Is it true, — he has heard so, — is it true
that Frank McAlister has slandered Bent
to you?”

Kate's calmness vanished; all her face
filled with excited blood; she answered
hoarsely and almost sternly, “No!”

“In no way, in nothing?” continued
Nellie.

“In no way, in nothing,” repeated Kate,
still with the same air of agitated protest.

Bentley suddenly flushed crimson with anger.
He had been duped into outrageous
folly which had pained the being whom he
worshipped; and in his indignation he
burst forth, “Then there is one Beaumont
much to blame. Your aunt told me this.”

The two women glanced at each other,
and shrank backward as if under a blow.

“It must be spoken,” said Nellie, at last.
“Our poor aunt is crazy.”

“Crazy?” demanded Bentley.

“She is in the house, under confinement.”

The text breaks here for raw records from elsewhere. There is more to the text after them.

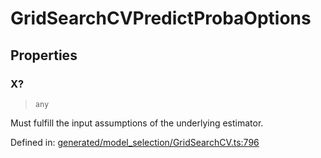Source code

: # GridSearchCVPredictProbaOptions

## Properties

### X?

> `any`

Must fulfill the input assumptions of the underlying estimator.

Defined in:  [generated/model\_selection/GridSearchCV.ts:796](https://github.com/transitive-bullshit/scikit-learn-ts/blob/92ab806/packages/sklearn/src/generated/model_selection/GridSearchCV.ts#L796)
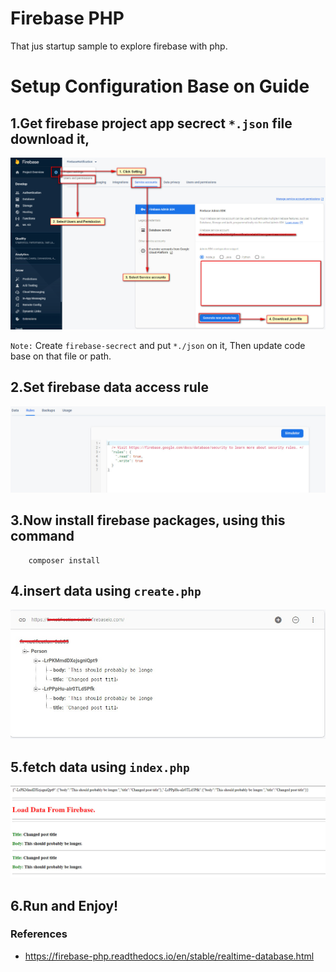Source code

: # Firebase PHP

That jus startup sample to explore firebase with php.


# Setup Configuration Base on Guide

## 1.Get firebase project app secrect `*.json` file download it,

![](/instructions/4.firebase-secrect.jpg)

`Note:` Create `firebase-secrect` and put `*./json` on it, Then update code base on that file or path.

## 2.Set firebase data access rule

![](/instructions/3.firebase-rule.jpg)

## 3.Now install firebase packages, using this command

        composer install

## 4.insert data using `create.php`

![](/instructions/2.firebase-data.jpg)

## 5.fetch data using `index.php`

![](/instructions/1.fetch-data.jpg)

## 6.Run and Enjoy!


###  References

- https://firebase-php.readthedocs.io/en/stable/realtime-database.html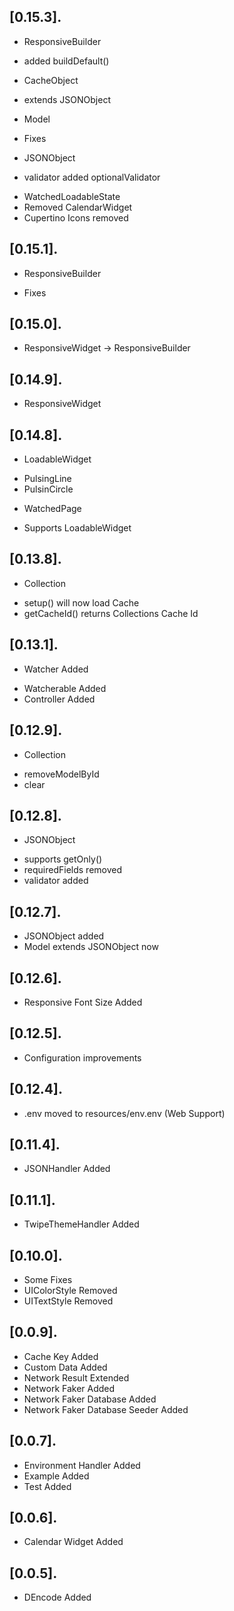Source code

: ## [0.15.3].

* ResponsiveBuilder
- added buildDefault()

* CacheObject
- extends JSONObject

* Model
- Fixes

* JSONObject
- validator added optionalValidator

* WatchedLoadableState
* Removed CalendarWidget
* Cupertino Icons removed

## [0.15.1].

* ResponsiveBuilder
- Fixes

## [0.15.0].

* ResponsiveWidget -> ResponsiveBuilder

## [0.14.9].

* ResponsiveWidget

## [0.14.8].

* LoadableWidget
- PulsingLine
- PulsinCircle

* WatchedPage
- Supports LoadableWidget

## [0.13.8].

* Collection
- setup() will now load Cache
- getCacheId() returns Collections Cache Id

## [0.13.1].

* Watcher Added
- Watcherable Added
- Controller Added

## [0.12.9].

* Collection
- removeModelById
- clear

## [0.12.8].

* JSONObject
- supports getOnly()
- requiredFields removed
- validator added

## [0.12.7].

* JSONObject added
* Model extends JSONObject now

## [0.12.6].

* Responsive Font Size Added

## [0.12.5].

* Configuration improvements

## [0.12.4].

* .env moved to resources/env.env (Web Support)

## [0.11.4].

* JSONHandler Added

## [0.11.1].

* TwipeThemeHandler Added

## [0.10.0].

* Some Fixes
* UIColorStyle Removed
* UITextStyle Removed

## [0.0.9].

* Cache Key Added
* Custom Data Added
* Network Result Extended
* Network Faker Added
* Network Faker Database Added
* Network Faker Database Seeder Added

## [0.0.7].

* Environment Handler Added
* Example Added
* Test Added

## [0.0.6].

* Calendar Widget Added

## [0.0.5].

* DEncode Added
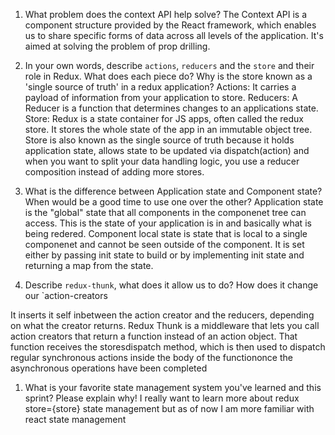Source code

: 1. What problem does the context API help solve?
The Context API is a component structure provided by the React framework, which enables us to share specific forms of data across all levels of the application. It's aimed at solving the problem of prop drilling.

1. In your own words, describe `actions`, `reducers` and the `store` and their role in Redux. What does each piece do? Why is the store known as a 'single source of truth' in a redux application?
Actions:  It carries a payload of information from your application to store.
Reducers: A Reducer is a function that determines changes to an applications state. 
Store: Redux is a state container for JS apps, often called the redux store. It stores the whole state of the app in an immutable object tree. 
Store is also known as the single source of truth because it holds application state, allows state to be updated via dispatch(action) and when you want to split your data handling logic, you use a reducer composition instead of adding more stores.

1. What is the difference between Application state and Component state? When would be a good time to use one over the other?
Application state is the "global" state that all components in the componenet tree can access.
This is the state of your application is in and basically what is being redered. 
Component local state is state that is local to a single componenet and cannot be seen outside of the component. It is set either by passing init state to build or by 
implementing init state and returning a map from the state. 

1. Describe `redux-thunk`, what does it allow us to do? How does it change our `action-creators

It inserts it self inbetween the action creator and the reducers, depending on what the creator returns.
Redux Thunk is a middleware that lets you call action creators that return a function instead of an action object.
 That function receives the storesdispatch method, which is then used to  dispatch regular synchronous actions
 inside the body of the functiononce the asynchronous operations have been completed


1. What is your favorite state management system you've learned and this sprint? Please explain why!
I really want to learn more about redux store={store} state management but as of now I am more familiar with react state management
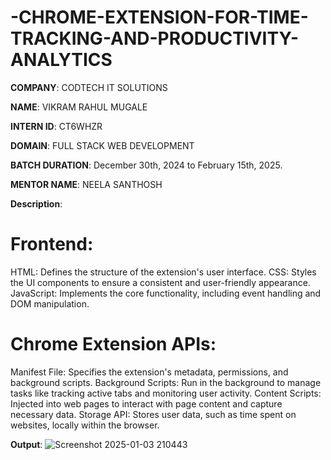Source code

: # -CHROME-EXTENSION-FOR-TIME-TRACKING-AND-PRODUCTIVITY-ANALYTICS

**COMPANY**: CODTECH IT SOLUTIONS

**NAME**: VIKRAM RAHUL MUGALE

**INTERN ID**: CT6WHZR

**DOMAIN**: FULL STACK WEB DEVELOPMENT

**BATCH DURATION**: December 30th, 2024 to February 15th, 2025.

**MENTOR NAME**: NEELA SANTHOSH

**Description**:

# Frontend:
HTML: Defines the structure of the extension's user interface.
CSS: Styles the UI components to ensure a consistent and user-friendly appearance.
JavaScript: Implements the core functionality, including event handling and DOM manipulation.

# Chrome Extension APIs:
Manifest File: Specifies the extension's metadata, permissions, and background scripts.
Background Scripts: Run in the background to manage tasks like tracking active tabs and monitoring user activity.
Content Scripts: Injected into web pages to interact with page content and capture necessary data.
Storage API: Stores user data, such as time spent on websites, locally within the browser.

**Output**:
![Screenshot 2025-01-03 210443](https://github.com/user-attachments/assets/5f8f41c9-e4f6-4242-993a-c04c9999a552)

“Crazy!” he repeated. “So am I. I
have been crazy for a week. I always shall
be.”

There was another silence, an intensely
tragic one, — one of those silences which
do not come because there is nothing to say,
but because all that can be said is too painful
for utterance.

“Yes, I am no better than a madman,”
resumed Bentley, suddenly lifting his eyes
and staring eagerly at Kate, with the air of
one who bids an everlasting farewell to all
that is dear. “I am and always shall be a
miserable drunkard. But at least, Miss
Beaumont, I will never torment you again.
This is the last time that you will see me,
or, I hope, hear of me.”

Without even offering his hand for a good
by, he sprang on his horse and spurred
away.

When he was out of sight, Nellie turned
to her sister and said with a serenity which
would be amazing, did we not remember
the hardening misery of her married life,
“It is a happy riddance.”

“He had never done me any harm,”
replied Kate. “I am very, very sorry for
him.”

“Think of the harm he would have done
you, had you liked him.”

“Perhaps he would not have been the
same,” was the pensive response. “Perhaps
I could not employ my life better than in
trying to reform some such person.”

“As I have employed my life,” said Nellie,
bitterly.

“There is nothing left me but to live for
others,” murmured Kate.

Her face was sadly calm, with the calmness
of despair. Suddenly a little light of
interest and perhaps of pleasure came into
it. Nellie followed the direction of her sister's
eye and beheld the approaching figure
of the Rev. Arthur Gilyard.

“Must that be the end of it?” she
thought. “Is Kate to become his wife, and
wear herself to death on his sense of duty?”